Reproductive Medicine & Preimplantation Genetic Diagnosis (PGD)

Abstract of the talk by Nicolas Zech at PGDIS-Conference, Chicago, 2015

 Conditions for PGS: a good EGP, a good vitrification protocol, standards of embryo-classification

It is proclaimed that PGS has a positive impact on IVF success in cases such as advanced maternal age (AMA), recurrent implantation failure (RIF) or recurrent miscarriage (RM). However, solid data are still missing.

The problem of contradictions of different investigations lies not only in the heterogeneity of study populations but also reflect the short follow-up with often low statistical power and lack of control for important confounders, such as cause of subfertility and parity as well as neglecting patients’ life-style, personal anamnesis and hereditary risks.

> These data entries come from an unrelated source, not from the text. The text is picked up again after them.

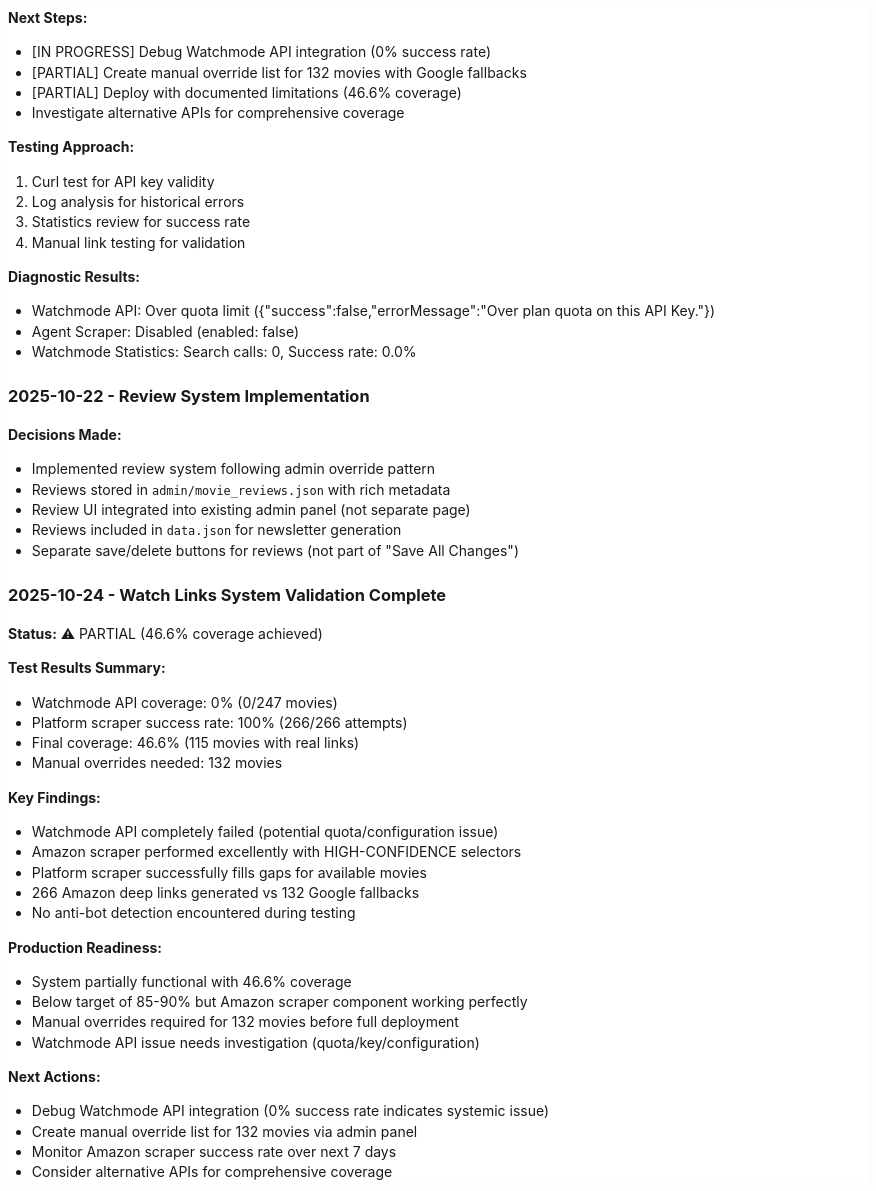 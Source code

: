 **Next Steps:**
- [IN PROGRESS] Debug Watchmode API integration (0% success rate)
- [PARTIAL] Create manual override list for 132 movies with Google fallbacks
- [PARTIAL] Deploy with documented limitations (46.6% coverage)
- Investigate alternative APIs for comprehensive coverage

**Testing Approach:**
1. Curl test for API key validity
2. Log analysis for historical errors
3. Statistics review for success rate
4. Manual link testing for validation

**Diagnostic Results:**
- Watchmode API: Over quota limit ({"success":false,"errorMessage":"Over plan quota on this API Key."})
- Agent Scraper: Disabled (enabled: false)
- Watchmode Statistics: Search calls: 0, Success rate: 0.0%

### 2025-10-22 - Review System Implementation
**Decisions Made:**
- Implemented review system following admin override pattern
- Reviews stored in `admin/movie_reviews.json` with rich metadata
- Review UI integrated into existing admin panel (not separate page)
- Reviews included in `data.json` for newsletter generation
- Separate save/delete buttons for reviews (not part of "Save All Changes")

### 2025-10-24 - Watch Links System Validation Complete

**Status:** ⚠️ PARTIAL (46.6% coverage achieved)

**Test Results Summary:**
- Watchmode API coverage: 0% (0/247 movies)
- Platform scraper success rate: 100% (266/266 attempts)
- Final coverage: 46.6% (115 movies with real links)
- Manual overrides needed: 132 movies

**Key Findings:**
- Watchmode API completely failed (potential quota/configuration issue)
- Amazon scraper performed excellently with HIGH-CONFIDENCE selectors
- Platform scraper successfully fills gaps for available movies
- 266 Amazon deep links generated vs 132 Google fallbacks
- No anti-bot detection encountered during testing

**Production Readiness:**
- System partially functional with 46.6% coverage
- Below target of 85-90% but Amazon scraper component working perfectly
- Manual overrides required for 132 movies before full deployment
- Watchmode API issue needs investigation (quota/key/configuration)

**Next Actions:**
- Debug Watchmode API integration (0% success rate indicates systemic issue)
- Create manual override list for 132 movies via admin panel
- Monitor Amazon scraper success rate over next 7 days
- Consider alternative APIs for comprehensive coverage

To begin discussing the “New era” of PGD with all the new fancy technologies evolving, we should touch base and start addressing simple but crucial questions before giving false hope to patients.

Next to this: PGS on polar body, day 3 or day 5? Interestingly, there is a new trend of polar body biopsy observable. Is this do to the fact that many labs are not able or willing to opt for blastocyst culture? If so, why even start discussing PGS if labs are still working under suboptimal conditions? And for those labs, which are performing blastocyst culture, what is their Expected Gametes Performance (EGP) and do they perform IMSI? If a lab cannot specify its individual EGP based on its used stimulation protocol and culture system, it should not start discussing PGS.

And if a lab has its individual EGP also reflected in high success rates of establishing viable single pregnancies after single embryo transfer: how do they classify a viable embryo and how many of those are eligible for biopsy?

What does EGP mean? We believe that urgent action is needed as to the current grouping of the women in so-called responder-groups (Low / Poor, Normal, High). The reason: An accurate and uniform definition of these "responder"- groups and a holistic view of the different components that may influence a fertility treatment are still missing! Typically, the responder-groups reflect the expected number of oocytes for a specific age group after hormonal stimulation and egg retrieval. Sperm quality, fertilization rate and embryo developmental potential have not been taken into account here. For us it is therefore clear that it is not sufficient to determine the number of oocytes in order to provide the couples with meaningful predictions regarding the possible success of the treatment. What matters is to view together female and male factors and give a prognosis based on blastocyst outcome. The EGP standard defines blastocyst outcome as a common denominator. This is due to the interaction of parental factors during the first five days of embryonic development. The onset of the embryonic genome that only takes place between the 2nd and the 3rd day of embryonic development brings about the influence of paternal factors. It is quite common in fertility treatment that women being classified as "Low / Poor Responder" can, nonetheless, achieve a good blastocyst outcome. It is therefore not the number of oocytes retrieved that matters, but the blastocyst outcome that should be taken into consideration in order to predict individual success rates.

Additionally, is the lab able to freeze surplus embryos, also those which seem to be arrested in development or show slow growth? Because such embryos can give viable pregnancies if managed properly. However, such embryos might not be suitable for biopsy. In cases of AMA, most embryos are rather slow growing or not good for a biopsy. Is RIF maybe due to the fact, that inferior lab conditions are present (day 2/3 transfer), or other factors such as sperm-factor, suboptimal endometrium, allergy on culture media to name but a few. IS RM next to possible aneuploidy of embryos, due to e.g. suboptimal hormonal supplementation?  How are embryos classified? According to time-lapse analysis? And if, why? Would someone choose let`s say a 2CC blastocyst (it could also be a early blastocyst) with good time-lapse classification over a 4 AA blastocyst which does not fulfil published criteria for embryo transfer (ET)? And who would biopsy a 2CC (or early blastocyst)? Would both be transferred with the 4AA being biopsied – well, then a cryo-ET would be needed. Is the lab willing and able to freeze the other 2 CC (or early blastocyst) which fulfils time-lapse criteria; would it discard it because being classified as non-viable or disregarded as a blastocyst at all; or would it keep the embryo in culture until day 6 and then see what happens?

What is the implantation rate of such embryos? Would a single ET be better instead of transferring both? Would the second embryo negatively influence implantation? And which one would negatively influence the others potential, if it exists?